What this task involves
Print the listing once more, exactly as it stands.

Available data

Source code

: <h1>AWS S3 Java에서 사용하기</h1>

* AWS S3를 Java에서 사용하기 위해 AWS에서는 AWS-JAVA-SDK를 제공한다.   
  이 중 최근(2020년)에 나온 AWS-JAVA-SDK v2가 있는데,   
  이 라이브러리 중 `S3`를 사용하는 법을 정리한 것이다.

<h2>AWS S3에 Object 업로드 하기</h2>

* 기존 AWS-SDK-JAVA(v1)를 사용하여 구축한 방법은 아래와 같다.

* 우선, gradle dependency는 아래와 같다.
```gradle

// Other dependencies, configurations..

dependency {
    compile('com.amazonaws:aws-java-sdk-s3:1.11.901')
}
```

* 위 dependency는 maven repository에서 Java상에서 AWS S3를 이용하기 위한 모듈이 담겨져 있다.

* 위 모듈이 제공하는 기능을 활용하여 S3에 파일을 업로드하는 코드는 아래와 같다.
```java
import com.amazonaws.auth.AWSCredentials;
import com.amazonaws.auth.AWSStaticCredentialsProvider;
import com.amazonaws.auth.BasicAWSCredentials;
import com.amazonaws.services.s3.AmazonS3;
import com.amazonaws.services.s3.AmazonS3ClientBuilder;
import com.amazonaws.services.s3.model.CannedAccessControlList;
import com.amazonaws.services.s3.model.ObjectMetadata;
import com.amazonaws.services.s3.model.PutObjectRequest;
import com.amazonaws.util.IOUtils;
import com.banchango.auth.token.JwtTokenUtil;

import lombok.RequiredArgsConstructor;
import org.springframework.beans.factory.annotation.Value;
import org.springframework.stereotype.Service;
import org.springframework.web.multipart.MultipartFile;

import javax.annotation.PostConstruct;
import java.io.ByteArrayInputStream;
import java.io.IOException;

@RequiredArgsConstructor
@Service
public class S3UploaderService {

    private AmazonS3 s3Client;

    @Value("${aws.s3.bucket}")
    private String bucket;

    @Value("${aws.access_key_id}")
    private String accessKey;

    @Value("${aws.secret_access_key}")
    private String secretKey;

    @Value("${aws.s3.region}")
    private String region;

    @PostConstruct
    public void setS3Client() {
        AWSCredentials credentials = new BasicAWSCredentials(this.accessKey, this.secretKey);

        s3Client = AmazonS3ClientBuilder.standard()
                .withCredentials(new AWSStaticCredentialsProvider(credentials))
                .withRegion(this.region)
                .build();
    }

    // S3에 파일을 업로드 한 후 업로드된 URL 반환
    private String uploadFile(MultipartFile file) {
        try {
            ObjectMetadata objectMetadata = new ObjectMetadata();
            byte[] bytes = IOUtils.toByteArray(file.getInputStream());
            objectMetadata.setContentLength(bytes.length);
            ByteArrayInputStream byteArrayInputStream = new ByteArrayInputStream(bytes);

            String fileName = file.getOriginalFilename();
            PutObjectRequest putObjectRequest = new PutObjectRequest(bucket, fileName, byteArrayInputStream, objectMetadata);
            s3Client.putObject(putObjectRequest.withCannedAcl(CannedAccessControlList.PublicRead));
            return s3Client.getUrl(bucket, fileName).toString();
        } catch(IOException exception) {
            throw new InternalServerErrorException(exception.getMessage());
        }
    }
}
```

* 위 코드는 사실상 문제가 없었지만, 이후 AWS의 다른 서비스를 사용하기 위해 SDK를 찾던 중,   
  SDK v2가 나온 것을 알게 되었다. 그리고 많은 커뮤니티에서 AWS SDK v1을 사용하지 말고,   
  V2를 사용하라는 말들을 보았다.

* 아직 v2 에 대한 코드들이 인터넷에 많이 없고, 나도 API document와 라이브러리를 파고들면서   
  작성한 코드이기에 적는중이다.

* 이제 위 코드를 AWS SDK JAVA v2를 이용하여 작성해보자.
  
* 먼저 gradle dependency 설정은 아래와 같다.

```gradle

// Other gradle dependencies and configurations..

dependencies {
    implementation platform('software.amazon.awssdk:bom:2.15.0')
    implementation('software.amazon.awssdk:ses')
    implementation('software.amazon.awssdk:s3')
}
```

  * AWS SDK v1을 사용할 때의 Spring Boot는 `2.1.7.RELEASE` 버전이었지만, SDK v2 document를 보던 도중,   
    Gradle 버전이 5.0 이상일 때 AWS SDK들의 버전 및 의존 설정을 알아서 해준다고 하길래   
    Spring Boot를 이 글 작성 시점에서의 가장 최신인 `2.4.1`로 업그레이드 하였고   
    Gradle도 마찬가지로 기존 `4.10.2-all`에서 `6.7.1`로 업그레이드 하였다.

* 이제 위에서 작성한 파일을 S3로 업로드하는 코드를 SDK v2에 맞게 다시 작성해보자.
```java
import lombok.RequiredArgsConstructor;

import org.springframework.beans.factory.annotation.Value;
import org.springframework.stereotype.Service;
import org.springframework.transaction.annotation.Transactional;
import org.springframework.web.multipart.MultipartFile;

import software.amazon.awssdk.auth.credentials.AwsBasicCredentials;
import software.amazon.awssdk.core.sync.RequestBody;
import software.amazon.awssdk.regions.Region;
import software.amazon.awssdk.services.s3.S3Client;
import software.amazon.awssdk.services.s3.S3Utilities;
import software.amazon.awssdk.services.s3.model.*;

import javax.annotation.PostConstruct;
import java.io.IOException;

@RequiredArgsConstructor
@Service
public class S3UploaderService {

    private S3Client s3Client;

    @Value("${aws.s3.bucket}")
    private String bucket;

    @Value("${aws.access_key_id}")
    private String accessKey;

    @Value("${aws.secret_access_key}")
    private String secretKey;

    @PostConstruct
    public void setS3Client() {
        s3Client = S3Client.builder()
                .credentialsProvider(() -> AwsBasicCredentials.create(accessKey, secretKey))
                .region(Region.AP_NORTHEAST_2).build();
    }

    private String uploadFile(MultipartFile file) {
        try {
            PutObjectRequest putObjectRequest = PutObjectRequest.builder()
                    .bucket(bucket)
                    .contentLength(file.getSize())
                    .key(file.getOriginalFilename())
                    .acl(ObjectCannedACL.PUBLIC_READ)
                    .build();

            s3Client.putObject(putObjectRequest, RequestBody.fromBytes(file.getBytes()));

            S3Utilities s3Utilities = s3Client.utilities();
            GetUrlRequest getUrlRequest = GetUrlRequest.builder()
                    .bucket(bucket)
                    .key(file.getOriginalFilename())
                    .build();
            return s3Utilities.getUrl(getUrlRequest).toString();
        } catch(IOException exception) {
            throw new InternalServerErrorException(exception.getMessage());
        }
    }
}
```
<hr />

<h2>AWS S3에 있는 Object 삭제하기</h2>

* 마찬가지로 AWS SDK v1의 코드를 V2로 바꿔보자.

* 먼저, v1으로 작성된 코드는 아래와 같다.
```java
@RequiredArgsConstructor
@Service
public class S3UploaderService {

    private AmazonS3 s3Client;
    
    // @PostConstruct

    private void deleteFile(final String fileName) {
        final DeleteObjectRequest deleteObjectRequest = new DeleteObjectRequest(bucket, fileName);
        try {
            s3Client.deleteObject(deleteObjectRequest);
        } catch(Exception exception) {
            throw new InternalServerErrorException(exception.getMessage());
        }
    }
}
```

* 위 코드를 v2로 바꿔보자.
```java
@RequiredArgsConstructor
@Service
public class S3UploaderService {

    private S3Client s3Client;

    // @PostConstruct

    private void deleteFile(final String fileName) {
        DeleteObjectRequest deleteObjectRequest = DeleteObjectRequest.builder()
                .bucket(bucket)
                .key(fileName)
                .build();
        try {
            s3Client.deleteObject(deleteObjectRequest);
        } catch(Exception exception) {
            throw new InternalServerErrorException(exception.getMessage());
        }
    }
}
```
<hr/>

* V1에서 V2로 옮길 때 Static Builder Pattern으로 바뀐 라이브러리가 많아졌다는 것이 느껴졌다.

Task result
Source code

: <h1>AWS S3 Java에서 사용하기</h1>

* AWS S3를 Java에서 사용하기 위해 AWS에서는 AWS-JAVA-SDK를 제공한다.   
  이 중 최근(2020년)에 나온 AWS-JAVA-SDK v2가 있는데,   
  이 라이브러리 중 `S3`를 사용하는 법을 정리한 것이다.

<h2>AWS S3에 Object 업로드 하기</h2>

* 기존 AWS-SDK-JAVA(v1)를 사용하여 구축한 방법은 아래와 같다.

* 우선, gradle dependency는 아래와 같다.
```gradle

// Other dependencies, configurations..

dependency {
    compile('com.amazonaws:aws-java-sdk-s3:1.11.901')
}
```

* 위 dependency는 maven repository에서 Java상에서 AWS S3를 이용하기 위한 모듈이 담겨져 있다.

* 위 모듈이 제공하는 기능을 활용하여 S3에 파일을 업로드하는 코드는 아래와 같다.
```java
import com.amazonaws.auth.AWSCredentials;
import com.amazonaws.auth.AWSStaticCredentialsProvider;
import com.amazonaws.auth.BasicAWSCredentials;
import com.amazonaws.services.s3.AmazonS3;
import com.amazonaws.services.s3.AmazonS3ClientBuilder;
import com.amazonaws.services.s3.model.CannedAccessControlList;
import com.amazonaws.services.s3.model.ObjectMetadata;
import com.amazonaws.services.s3.model.PutObjectRequest;
import com.amazonaws.util.IOUtils;
import com.banchango.auth.token.JwtTokenUtil;

import lombok.RequiredArgsConstructor;
import org.springframework.beans.factory.annotation.Value;
import org.springframework.stereotype.Service;
import org.springframework.web.multipart.MultipartFile;

import javax.annotation.PostConstruct;
import java.io.ByteArrayInputStream;
import java.io.IOException;

@RequiredArgsConstructor
@Service
public class S3UploaderService {

    private AmazonS3 s3Client;

    @Value("${aws.s3.bucket}")
    private String bucket;

    @Value("${aws.access_key_id}")
    private String accessKey;

    @Value("${aws.secret_access_key}")
    private String secretKey;

    @Value("${aws.s3.region}")
    private String region;

    @PostConstruct
    public void setS3Client() {
        AWSCredentials credentials = new BasicAWSCredentials(this.accessKey, this.secretKey);

        s3Client = AmazonS3ClientBuilder.standard()
                .withCredentials(new AWSStaticCredentialsProvider(credentials))
                .withRegion(this.region)
                .build();
    }

    // S3에 파일을 업로드 한 후 업로드된 URL 반환
    private String uploadFile(MultipartFile file) {
        try {
            ObjectMetadata objectMetadata = new ObjectMetadata();
            byte[] bytes = IOUtils.toByteArray(file.getInputStream());
            objectMetadata.setContentLength(bytes.length);
            ByteArrayInputStream byteArrayInputStream = new ByteArrayInputStream(bytes);

            String fileName = file.getOriginalFilename();
            PutObjectRequest putObjectRequest = new PutObjectRequest(bucket, fileName, byteArrayInputStream, objectMetadata);
            s3Client.putObject(putObjectRequest.withCannedAcl(CannedAccessControlList.PublicRead));
            return s3Client.getUrl(bucket, fileName).toString();
        } catch(IOException exception) {
            throw new InternalServerErrorException(exception.getMessage());
        }
    }
}
```

* 위 코드는 사실상 문제가 없었지만, 이후 AWS의 다른 서비스를 사용하기 위해 SDK를 찾던 중,   
  SDK v2가 나온 것을 알게 되었다. 그리고 많은 커뮤니티에서 AWS SDK v1을 사용하지 말고,   
  V2를 사용하라는 말들을 보았다.

* 아직 v2 에 대한 코드들이 인터넷에 많이 없고, 나도 API document와 라이브러리를 파고들면서   
  작성한 코드이기에 적는중이다.

* 이제 위 코드를 AWS SDK JAVA v2를 이용하여 작성해보자.
  
* 먼저 gradle dependency 설정은 아래와 같다.

```gradle

// Other gradle dependencies and configurations..

dependencies {
    implementation platform('software.amazon.awssdk:bom:2.15.0')
    implementation('software.amazon.awssdk:ses')
    implementation('software.amazon.awssdk:s3')
}
```

  * AWS SDK v1을 사용할 때의 Spring Boot는 `2.1.7.RELEASE` 버전이었지만, SDK v2 document를 보던 도중,   
    Gradle 버전이 5.0 이상일 때 AWS SDK들의 버전 및 의존 설정을 알아서 해준다고 하길래   
    Spring Boot를 이 글 작성 시점에서의 가장 최신인 `2.4.1`로 업그레이드 하였고   
    Gradle도 마찬가지로 기존 `4.10.2-all`에서 `6.7.1`로 업그레이드 하였다.

* 이제 위에서 작성한 파일을 S3로 업로드하는 코드를 SDK v2에 맞게 다시 작성해보자.
```java
import lombok.RequiredArgsConstructor;

import org.springframework.beans.factory.annotation.Value;
import org.springframework.stereotype.Service;
import org.springframework.transaction.annotation.Transactional;
import org.springframework.web.multipart.MultipartFile;

import software.amazon.awssdk.auth.credentials.AwsBasicCredentials;
import software.amazon.awssdk.core.sync.RequestBody;
import software.amazon.awssdk.regions.Region;
import software.amazon.awssdk.services.s3.S3Client;
import software.amazon.awssdk.services.s3.S3Utilities;
import software.amazon.awssdk.services.s3.model.*;

import javax.annotation.PostConstruct;
import java.io.IOException;

@RequiredArgsConstructor
@Service
public class S3UploaderService {

    private S3Client s3Client;

    @Value("${aws.s3.bucket}")
    private String bucket;

    @Value("${aws.access_key_id}")
    private String accessKey;

    @Value("${aws.secret_access_key}")
    private String secretKey;

    @PostConstruct
    public void setS3Client() {
        s3Client = S3Client.builder()
                .credentialsProvider(() -> AwsBasicCredentials.create(accessKey, secretKey))
                .region(Region.AP_NORTHEAST_2).build();
    }

    private String uploadFile(MultipartFile file) {
        try {
            PutObjectRequest putObjectRequest = PutObjectRequest.builder()
                    .bucket(bucket)
                    .contentLength(file.getSize())
                    .key(file.getOriginalFilename())
                    .acl(ObjectCannedACL.PUBLIC_READ)
                    .build();

            s3Client.putObject(putObjectRequest, RequestBody.fromBytes(file.getBytes()));

            S3Utilities s3Utilities = s3Client.utilities();
            GetUrlRequest getUrlRequest = GetUrlRequest.builder()
                    .bucket(bucket)
                    .key(file.getOriginalFilename())
                    .build();
            return s3Utilities.getUrl(getUrlRequest).toString();
        } catch(IOException exception) {
            throw new InternalServerErrorException(exception.getMessage());
        }
    }
}
```
<hr />

<h2>AWS S3에 있는 Object 삭제하기</h2>

* 마찬가지로 AWS SDK v1의 코드를 V2로 바꿔보자.

* 먼저, v1으로 작성된 코드는 아래와 같다.
```java
@RequiredArgsConstructor
@Service
public class S3UploaderService {

    private AmazonS3 s3Client;
    
    // @PostConstruct

    private void deleteFile(final String fileName) {
        final DeleteObjectRequest deleteObjectRequest = new DeleteObjectRequest(bucket, fileName);
        try {
            s3Client.deleteObject(deleteObjectRequest);
        } catch(Exception exception) {
            throw new InternalServerErrorException(exception.getMessage());
        }
    }
}
```

* 위 코드를 v2로 바꿔보자.
```java
@RequiredArgsConstructor
@Service
public class S3UploaderService {

    private S3Client s3Client;

    // @PostConstruct

    private void deleteFile(final String fileName) {
        DeleteObjectRequest deleteObjectRequest = DeleteObjectRequest.builder()
                .bucket(bucket)
                .key(fileName)
                .build();
        try {
            s3Client.deleteObject(deleteObjectRequest);
        } catch(Exception exception) {
            throw new InternalServerErrorException(exception.getMessage());
        }
    }
}
```
<hr/>

* V1에서 V2로 옮길 때 Static Builder Pattern으로 바뀐 라이브러리가 많아졌다는 것이 느껴졌다.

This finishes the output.